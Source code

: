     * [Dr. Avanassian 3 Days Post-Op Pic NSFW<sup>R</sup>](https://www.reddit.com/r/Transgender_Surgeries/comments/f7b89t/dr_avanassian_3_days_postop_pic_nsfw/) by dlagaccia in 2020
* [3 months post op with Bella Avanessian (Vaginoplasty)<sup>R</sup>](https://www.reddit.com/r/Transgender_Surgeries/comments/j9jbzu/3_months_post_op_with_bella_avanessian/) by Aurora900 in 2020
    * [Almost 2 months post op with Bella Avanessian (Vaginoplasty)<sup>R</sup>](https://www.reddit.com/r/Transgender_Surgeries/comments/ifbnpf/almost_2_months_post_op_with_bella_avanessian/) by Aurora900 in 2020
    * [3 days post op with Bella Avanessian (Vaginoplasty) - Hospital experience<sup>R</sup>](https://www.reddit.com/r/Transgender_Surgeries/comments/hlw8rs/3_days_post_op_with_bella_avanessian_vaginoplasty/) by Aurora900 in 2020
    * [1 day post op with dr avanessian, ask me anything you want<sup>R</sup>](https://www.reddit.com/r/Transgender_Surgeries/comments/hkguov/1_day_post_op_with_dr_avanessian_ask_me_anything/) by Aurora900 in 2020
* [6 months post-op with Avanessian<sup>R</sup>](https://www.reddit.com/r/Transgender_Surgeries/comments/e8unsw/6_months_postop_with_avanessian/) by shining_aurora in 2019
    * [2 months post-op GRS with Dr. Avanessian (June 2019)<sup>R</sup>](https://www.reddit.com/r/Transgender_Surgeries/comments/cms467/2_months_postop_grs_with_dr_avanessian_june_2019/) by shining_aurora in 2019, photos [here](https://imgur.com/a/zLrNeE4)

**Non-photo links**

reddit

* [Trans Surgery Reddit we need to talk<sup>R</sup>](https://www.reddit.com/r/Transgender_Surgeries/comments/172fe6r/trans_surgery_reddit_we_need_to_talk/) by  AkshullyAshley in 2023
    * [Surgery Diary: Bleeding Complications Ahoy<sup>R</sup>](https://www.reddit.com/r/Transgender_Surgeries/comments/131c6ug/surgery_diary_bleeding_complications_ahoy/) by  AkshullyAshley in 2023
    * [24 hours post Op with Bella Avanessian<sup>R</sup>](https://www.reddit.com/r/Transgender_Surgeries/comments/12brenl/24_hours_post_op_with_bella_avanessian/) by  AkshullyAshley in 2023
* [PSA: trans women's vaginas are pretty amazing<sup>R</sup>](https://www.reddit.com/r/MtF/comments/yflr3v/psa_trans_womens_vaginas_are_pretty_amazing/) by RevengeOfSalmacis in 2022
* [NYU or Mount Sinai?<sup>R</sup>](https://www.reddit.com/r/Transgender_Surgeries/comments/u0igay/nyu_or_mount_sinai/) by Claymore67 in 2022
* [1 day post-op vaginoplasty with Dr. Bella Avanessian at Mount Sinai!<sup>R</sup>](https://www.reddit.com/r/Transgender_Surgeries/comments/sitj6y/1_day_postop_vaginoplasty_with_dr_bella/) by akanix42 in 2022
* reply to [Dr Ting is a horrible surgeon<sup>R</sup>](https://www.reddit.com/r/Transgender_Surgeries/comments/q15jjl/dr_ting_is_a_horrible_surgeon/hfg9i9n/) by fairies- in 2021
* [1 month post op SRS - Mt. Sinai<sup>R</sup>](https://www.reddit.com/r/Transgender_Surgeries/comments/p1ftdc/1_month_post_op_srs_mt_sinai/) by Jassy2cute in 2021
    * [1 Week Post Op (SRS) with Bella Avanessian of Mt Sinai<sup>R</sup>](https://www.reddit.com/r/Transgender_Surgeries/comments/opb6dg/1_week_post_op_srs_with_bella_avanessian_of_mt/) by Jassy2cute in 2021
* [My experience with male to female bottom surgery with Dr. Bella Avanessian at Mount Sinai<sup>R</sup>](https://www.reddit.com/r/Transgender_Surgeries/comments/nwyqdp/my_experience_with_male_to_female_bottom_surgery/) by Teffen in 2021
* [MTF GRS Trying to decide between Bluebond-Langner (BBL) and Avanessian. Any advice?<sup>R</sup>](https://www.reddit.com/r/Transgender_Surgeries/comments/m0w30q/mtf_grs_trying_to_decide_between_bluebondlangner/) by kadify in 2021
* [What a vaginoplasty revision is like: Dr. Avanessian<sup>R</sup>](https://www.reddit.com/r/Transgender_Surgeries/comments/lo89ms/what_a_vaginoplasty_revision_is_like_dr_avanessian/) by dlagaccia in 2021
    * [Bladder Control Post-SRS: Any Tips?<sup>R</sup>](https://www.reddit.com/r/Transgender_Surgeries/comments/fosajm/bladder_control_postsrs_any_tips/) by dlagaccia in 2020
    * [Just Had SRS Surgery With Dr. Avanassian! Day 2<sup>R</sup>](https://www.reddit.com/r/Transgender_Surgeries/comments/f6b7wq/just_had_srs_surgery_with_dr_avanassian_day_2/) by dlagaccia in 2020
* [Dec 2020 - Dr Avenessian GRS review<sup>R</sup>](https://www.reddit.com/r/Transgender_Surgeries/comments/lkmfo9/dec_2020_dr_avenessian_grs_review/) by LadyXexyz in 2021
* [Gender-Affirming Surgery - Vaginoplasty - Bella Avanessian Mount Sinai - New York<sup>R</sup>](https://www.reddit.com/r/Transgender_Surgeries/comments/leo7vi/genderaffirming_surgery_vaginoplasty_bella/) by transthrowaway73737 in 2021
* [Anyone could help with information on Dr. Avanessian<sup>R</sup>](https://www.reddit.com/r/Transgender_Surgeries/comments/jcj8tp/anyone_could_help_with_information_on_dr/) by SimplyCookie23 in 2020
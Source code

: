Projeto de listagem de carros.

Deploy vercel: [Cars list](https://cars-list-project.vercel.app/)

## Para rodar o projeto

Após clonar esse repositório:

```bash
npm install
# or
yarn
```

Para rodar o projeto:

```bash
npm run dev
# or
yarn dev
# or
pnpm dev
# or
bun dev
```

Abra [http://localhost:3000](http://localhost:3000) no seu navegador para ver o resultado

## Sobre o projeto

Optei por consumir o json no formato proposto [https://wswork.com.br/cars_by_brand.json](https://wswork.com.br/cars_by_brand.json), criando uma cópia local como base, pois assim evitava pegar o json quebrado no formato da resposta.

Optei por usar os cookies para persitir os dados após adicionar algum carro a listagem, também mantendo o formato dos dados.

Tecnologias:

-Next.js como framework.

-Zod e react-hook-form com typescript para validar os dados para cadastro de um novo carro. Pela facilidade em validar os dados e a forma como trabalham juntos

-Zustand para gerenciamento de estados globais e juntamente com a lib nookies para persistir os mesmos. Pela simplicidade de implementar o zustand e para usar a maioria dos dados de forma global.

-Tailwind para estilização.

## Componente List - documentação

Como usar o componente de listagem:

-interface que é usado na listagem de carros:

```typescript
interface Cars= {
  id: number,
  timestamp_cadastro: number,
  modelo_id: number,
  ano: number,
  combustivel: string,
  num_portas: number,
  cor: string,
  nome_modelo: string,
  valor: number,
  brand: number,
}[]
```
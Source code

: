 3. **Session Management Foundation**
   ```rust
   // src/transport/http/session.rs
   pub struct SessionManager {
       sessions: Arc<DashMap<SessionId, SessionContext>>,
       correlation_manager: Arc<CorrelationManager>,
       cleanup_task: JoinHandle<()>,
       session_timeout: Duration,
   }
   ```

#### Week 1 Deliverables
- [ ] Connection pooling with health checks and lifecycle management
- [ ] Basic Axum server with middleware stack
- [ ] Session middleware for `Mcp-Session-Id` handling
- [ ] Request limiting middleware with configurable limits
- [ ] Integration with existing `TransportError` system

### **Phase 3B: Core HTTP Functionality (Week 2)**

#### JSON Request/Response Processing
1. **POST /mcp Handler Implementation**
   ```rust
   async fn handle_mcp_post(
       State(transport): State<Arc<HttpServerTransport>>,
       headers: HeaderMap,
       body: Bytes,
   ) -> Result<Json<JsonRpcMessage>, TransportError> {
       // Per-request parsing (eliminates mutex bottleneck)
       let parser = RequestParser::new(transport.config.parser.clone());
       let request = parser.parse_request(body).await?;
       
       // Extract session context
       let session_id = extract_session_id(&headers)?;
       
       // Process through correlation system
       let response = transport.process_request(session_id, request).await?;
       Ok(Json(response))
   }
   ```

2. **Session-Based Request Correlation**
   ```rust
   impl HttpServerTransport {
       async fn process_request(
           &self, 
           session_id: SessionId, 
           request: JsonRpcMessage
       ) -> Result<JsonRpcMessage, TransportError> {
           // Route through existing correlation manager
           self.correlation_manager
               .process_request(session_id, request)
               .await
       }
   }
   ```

────────────────────

What the exercise asks. Take exactly the lines from the one containing "[6 months post-op" through the one containing "akanix42 in 2022" in the data above, and output them with nothing added.

Written solution.
* [6 months post-op with Avanessian<sup>R</sup>](https://www.reddit.com/r/Transgender_Surgeries/comments/e8unsw/6_months_postop_with_avanessian/) by shining_aurora in 2019
    * [2 months post-op GRS with Dr. Avanessian (June 2019)<sup>R</sup>](https://www.reddit.com/r/Transgender_Surgeries/comments/cms467/2_months_postop_grs_with_dr_avanessian_june_2019/) by shining_aurora in 2019, photos [here](https://imgur.com/a/zLrNeE4)

**Non-photo links**

reddit

* [Trans Surgery Reddit we need to talk<sup>R</sup>](https://www.reddit.com/r/Transgender_Surgeries/comments/172fe6r/trans_surgery_reddit_we_need_to_talk/) by  AkshullyAshley in 2023
    * [Surgery Diary: Bleeding Complications Ahoy<sup>R</sup>](https://www.reddit.com/r/Transgender_Surgeries/comments/131c6ug/surgery_diary_bleeding_complications_ahoy/) by  AkshullyAshley in 2023
    * [24 hours post Op with Bella Avanessian<sup>R</sup>](https://www.reddit.com/r/Transgender_Surgeries/comments/12brenl/24_hours_post_op_with_bella_avanessian/) by  AkshullyAshley in 2023
* [PSA: trans women's vaginas are pretty amazing<sup>R</sup>](https://www.reddit.com/r/MtF/comments/yflr3v/psa_trans_womens_vaginas_are_pretty_amazing/) by RevengeOfSalmacis in 2022
* [NYU or Mount Sinai?<sup>R</sup>](https://www.reddit.com/r/Transgender_Surgeries/comments/u0igay/nyu_or_mount_sinai/) by Claymore67 in 2022
* [1 day post-op vaginoplasty with Dr. Bella Avanessian at Mount Sinai!<sup>R</sup>](https://www.reddit.com/r/Transgender_Surgeries/comments/sitj6y/1_day_postop_vaginoplasty_with_dr_bella/) by akanix42 in 2022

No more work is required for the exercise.